REQUIRED WORK -
Look through the entries below and copy exactly the part that begins with the line containing "Kogan and ML4A](https://ml4a.github.io/demos/)" and ends with the line containing "## Aula 06 - NodeJS: Criando". Do not copy the pictures.

GIVEN ENTRIES -

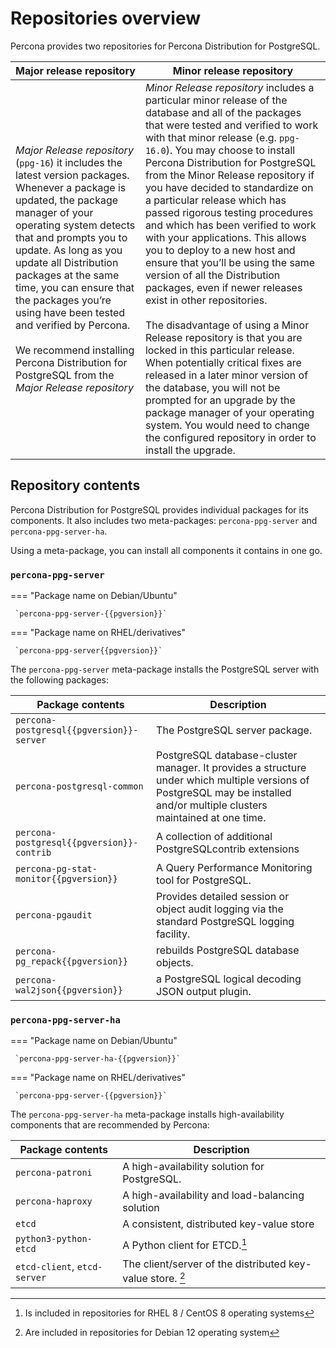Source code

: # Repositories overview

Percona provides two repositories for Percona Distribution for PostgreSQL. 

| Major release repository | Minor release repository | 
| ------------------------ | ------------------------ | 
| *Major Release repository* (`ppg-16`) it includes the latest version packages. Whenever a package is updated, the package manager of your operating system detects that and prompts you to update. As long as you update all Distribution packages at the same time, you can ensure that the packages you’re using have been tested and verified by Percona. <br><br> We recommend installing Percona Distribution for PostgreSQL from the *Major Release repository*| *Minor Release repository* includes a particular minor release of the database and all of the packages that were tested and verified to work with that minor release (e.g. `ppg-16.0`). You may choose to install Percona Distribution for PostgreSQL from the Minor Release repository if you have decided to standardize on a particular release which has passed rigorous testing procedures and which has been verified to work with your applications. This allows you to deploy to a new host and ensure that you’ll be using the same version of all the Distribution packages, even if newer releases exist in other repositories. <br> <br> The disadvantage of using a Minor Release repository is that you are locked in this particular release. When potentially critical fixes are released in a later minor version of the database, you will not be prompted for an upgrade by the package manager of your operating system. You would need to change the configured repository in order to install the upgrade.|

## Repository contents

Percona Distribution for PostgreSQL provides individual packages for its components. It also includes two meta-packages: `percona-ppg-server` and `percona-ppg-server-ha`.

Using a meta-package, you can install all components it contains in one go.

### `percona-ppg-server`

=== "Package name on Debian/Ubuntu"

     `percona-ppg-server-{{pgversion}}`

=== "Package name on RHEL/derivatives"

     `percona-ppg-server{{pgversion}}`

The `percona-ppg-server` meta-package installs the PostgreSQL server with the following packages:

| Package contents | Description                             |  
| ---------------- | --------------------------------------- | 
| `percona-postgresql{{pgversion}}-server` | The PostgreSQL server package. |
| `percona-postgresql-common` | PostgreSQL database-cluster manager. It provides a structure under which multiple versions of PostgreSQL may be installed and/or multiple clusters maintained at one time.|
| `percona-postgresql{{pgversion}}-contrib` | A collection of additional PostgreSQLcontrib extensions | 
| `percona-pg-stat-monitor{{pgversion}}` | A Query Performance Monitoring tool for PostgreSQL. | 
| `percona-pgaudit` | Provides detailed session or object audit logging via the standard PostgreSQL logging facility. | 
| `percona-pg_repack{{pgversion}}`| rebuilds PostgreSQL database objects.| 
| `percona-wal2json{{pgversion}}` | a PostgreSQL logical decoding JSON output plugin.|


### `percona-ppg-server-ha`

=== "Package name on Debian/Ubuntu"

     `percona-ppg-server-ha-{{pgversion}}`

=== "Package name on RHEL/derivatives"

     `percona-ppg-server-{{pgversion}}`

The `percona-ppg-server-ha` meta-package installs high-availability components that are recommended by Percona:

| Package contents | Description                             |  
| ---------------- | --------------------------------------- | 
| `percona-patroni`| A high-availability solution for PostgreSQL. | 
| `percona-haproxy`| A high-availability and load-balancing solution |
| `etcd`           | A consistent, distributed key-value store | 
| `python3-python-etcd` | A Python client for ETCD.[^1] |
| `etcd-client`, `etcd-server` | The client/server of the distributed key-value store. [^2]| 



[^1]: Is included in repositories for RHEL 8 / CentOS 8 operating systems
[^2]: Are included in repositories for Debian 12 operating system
---
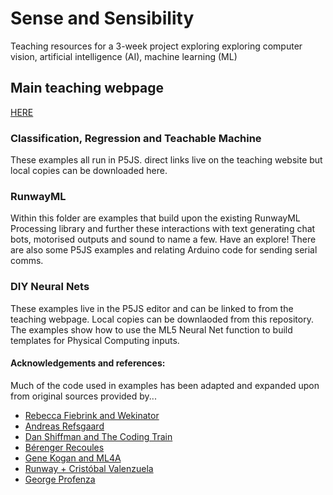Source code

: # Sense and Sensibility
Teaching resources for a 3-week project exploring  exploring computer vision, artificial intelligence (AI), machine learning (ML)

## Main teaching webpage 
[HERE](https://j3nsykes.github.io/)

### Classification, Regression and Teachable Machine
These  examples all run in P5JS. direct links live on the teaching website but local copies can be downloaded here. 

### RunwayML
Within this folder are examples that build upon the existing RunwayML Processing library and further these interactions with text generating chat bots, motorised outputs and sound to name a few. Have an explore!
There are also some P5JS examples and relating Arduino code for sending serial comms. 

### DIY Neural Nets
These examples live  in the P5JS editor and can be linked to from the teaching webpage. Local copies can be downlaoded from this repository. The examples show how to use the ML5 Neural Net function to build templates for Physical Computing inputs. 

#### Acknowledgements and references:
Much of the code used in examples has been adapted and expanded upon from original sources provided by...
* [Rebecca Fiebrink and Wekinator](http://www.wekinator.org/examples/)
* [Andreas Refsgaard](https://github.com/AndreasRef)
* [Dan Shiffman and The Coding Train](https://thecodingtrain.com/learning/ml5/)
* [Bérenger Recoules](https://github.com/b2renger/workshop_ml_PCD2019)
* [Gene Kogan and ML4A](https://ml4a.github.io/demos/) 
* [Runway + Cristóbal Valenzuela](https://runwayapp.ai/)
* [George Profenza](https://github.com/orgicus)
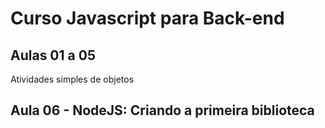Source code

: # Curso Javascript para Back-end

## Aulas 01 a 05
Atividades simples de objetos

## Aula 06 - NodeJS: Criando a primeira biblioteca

ANSWER BOX -
* [Gene Kogan and ML4A](https://ml4a.github.io/demos/) 
* [Runway + Cristóbal Valenzuela](https://runwayapp.ai/)
* [George Profenza](https://github.com/orgicus)
Source code

: # Curso Javascript para Back-end

## Aulas 01 a 05
Atividades simples de objetos

## Aula 06 - NodeJS: Criando a primeira biblioteca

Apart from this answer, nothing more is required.